Stored items from a collection:

━━━━━━━━━━━━━━━━━━━━

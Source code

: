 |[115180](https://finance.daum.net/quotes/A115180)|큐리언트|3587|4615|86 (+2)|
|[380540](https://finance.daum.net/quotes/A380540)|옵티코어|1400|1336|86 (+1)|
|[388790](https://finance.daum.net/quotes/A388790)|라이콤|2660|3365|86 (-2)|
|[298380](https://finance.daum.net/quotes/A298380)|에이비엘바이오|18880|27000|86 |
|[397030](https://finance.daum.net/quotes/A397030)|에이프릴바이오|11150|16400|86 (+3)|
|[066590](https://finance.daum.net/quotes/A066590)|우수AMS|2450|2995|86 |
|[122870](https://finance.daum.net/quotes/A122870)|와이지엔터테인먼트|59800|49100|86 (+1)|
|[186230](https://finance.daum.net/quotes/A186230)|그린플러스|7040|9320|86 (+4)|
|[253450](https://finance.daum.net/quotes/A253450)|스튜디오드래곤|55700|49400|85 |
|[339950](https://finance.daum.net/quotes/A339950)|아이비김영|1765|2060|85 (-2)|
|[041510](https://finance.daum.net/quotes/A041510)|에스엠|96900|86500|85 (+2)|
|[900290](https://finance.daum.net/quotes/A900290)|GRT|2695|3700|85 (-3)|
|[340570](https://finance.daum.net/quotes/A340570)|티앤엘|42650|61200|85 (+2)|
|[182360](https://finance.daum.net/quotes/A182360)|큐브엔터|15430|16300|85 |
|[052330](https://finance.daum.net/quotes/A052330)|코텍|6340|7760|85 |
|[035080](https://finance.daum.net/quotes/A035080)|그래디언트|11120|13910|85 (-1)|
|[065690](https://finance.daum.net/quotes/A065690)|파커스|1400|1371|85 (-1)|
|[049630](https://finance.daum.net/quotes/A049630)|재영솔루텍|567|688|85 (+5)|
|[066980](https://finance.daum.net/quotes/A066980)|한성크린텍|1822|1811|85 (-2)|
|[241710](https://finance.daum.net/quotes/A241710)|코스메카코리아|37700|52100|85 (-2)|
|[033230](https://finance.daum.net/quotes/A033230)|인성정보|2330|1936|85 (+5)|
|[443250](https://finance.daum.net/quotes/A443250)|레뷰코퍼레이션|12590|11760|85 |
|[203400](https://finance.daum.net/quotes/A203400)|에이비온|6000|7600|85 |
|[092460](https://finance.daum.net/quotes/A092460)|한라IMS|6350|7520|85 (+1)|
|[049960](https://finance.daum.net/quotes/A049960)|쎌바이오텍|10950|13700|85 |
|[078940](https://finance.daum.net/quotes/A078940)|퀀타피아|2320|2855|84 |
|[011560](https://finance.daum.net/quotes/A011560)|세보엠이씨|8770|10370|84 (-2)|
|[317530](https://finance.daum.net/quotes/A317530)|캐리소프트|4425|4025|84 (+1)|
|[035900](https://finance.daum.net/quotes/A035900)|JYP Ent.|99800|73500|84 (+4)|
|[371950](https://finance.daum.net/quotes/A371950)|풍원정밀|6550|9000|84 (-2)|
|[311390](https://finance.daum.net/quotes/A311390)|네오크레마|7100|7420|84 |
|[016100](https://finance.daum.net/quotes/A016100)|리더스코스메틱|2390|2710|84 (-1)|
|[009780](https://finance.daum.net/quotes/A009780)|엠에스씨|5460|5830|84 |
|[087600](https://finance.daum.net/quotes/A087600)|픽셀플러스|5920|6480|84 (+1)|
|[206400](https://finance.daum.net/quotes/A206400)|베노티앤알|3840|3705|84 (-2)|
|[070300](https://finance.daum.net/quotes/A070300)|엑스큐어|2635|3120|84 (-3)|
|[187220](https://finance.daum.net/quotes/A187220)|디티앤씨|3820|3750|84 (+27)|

━━━━━━━━━━━━━━━━━━━━

** YOUR ASSIGNMENT **
Each entry must be reproduced verbatim.

** TASK RESULT **
Source code

: |[115180](https://finance.daum.net/quotes/A115180)|큐리언트|3587|4615|86 (+2)|
|[380540](https://finance.daum.net/quotes/A380540)|옵티코어|1400|1336|86 (+1)|
|[388790](https://finance.daum.net/quotes/A388790)|라이콤|2660|3365|86 (-2)|
|[298380](https://finance.daum.net/quotes/A298380)|에이비엘바이오|18880|27000|86 |
|[397030](https://finance.daum.net/quotes/A397030)|에이프릴바이오|11150|16400|86 (+3)|
|[066590](https://finance.daum.net/quotes/A066590)|우수AMS|2450|2995|86 |
|[122870](https://finance.daum.net/quotes/A122870)|와이지엔터테인먼트|59800|49100|86 (+1)|
|[186230](https://finance.daum.net/quotes/A186230)|그린플러스|7040|9320|86 (+4)|
|[253450](https://finance.daum.net/quotes/A253450)|스튜디오드래곤|55700|49400|85 |
|[339950](https://finance.daum.net/quotes/A339950)|아이비김영|1765|2060|85 (-2)|
|[041510](https://finance.daum.net/quotes/A041510)|에스엠|96900|86500|85 (+2)|
|[900290](https://finance.daum.net/quotes/A900290)|GRT|2695|3700|85 (-3)|
|[340570](https://finance.daum.net/quotes/A340570)|티앤엘|42650|61200|85 (+2)|
|[182360](https://finance.daum.net/quotes/A182360)|큐브엔터|15430|16300|85 |
|[052330](https://finance.daum.net/quotes/A052330)|코텍|6340|7760|85 |
|[035080](https://finance.daum.net/quotes/A035080)|그래디언트|11120|13910|85 (-1)|
|[065690](https://finance.daum.net/quotes/A065690)|파커스|1400|1371|85 (-1)|
|[049630](https://finance.daum.net/quotes/A049630)|재영솔루텍|567|688|85 (+5)|
|[066980](https://finance.daum.net/quotes/A066980)|한성크린텍|1822|1811|85 (-2)|
|[241710](https://finance.daum.net/quotes/A241710)|코스메카코리아|37700|52100|85 (-2)|
|[033230](https://finance.daum.net/quotes/A033230)|인성정보|2330|1936|85 (+5)|
|[443250](https://finance.daum.net/quotes/A443250)|레뷰코퍼레이션|12590|11760|85 |
|[203400](https://finance.daum.net/quotes/A203400)|에이비온|6000|7600|85 |
|[092460](https://finance.daum.net/quotes/A092460)|한라IMS|6350|7520|85 (+1)|
|[049960](https://finance.daum.net/quotes/A049960)|쎌바이오텍|10950|13700|85 |
|[078940](https://finance.daum.net/quotes/A078940)|퀀타피아|2320|2855|84 |
|[011560](https://finance.daum.net/quotes/A011560)|세보엠이씨|8770|10370|84 (-2)|
|[317530](https://finance.daum.net/quotes/A317530)|캐리소프트|4425|4025|84 (+1)|
|[035900](https://finance.daum.net/quotes/A035900)|JYP Ent.|99800|73500|84 (+4)|
|[371950](https://finance.daum.net/quotes/A371950)|풍원정밀|6550|9000|84 (-2)|
|[311390](https://finance.daum.net/quotes/A311390)|네오크레마|7100|7420|84 |
|[016100](https://finance.daum.net/quotes/A016100)|리더스코스메틱|2390|2710|84 (-1)|
|[009780](https://finance.daum.net/quotes/A009780)|엠에스씨|5460|5830|84 |
|[087600](https://finance.daum.net/quotes/A087600)|픽셀플러스|5920|6480|84 (+1)|
|[206400](https://finance.daum.net/quotes/A206400)|베노티앤알|3840|3705|84 (-2)|
|[070300](https://finance.daum.net/quotes/A070300)|엑스큐어|2635|3120|84 (-3)|
|[187220](https://finance.daum.net/quotes/A187220)|디티앤씨|3820|3750|84 (+27)|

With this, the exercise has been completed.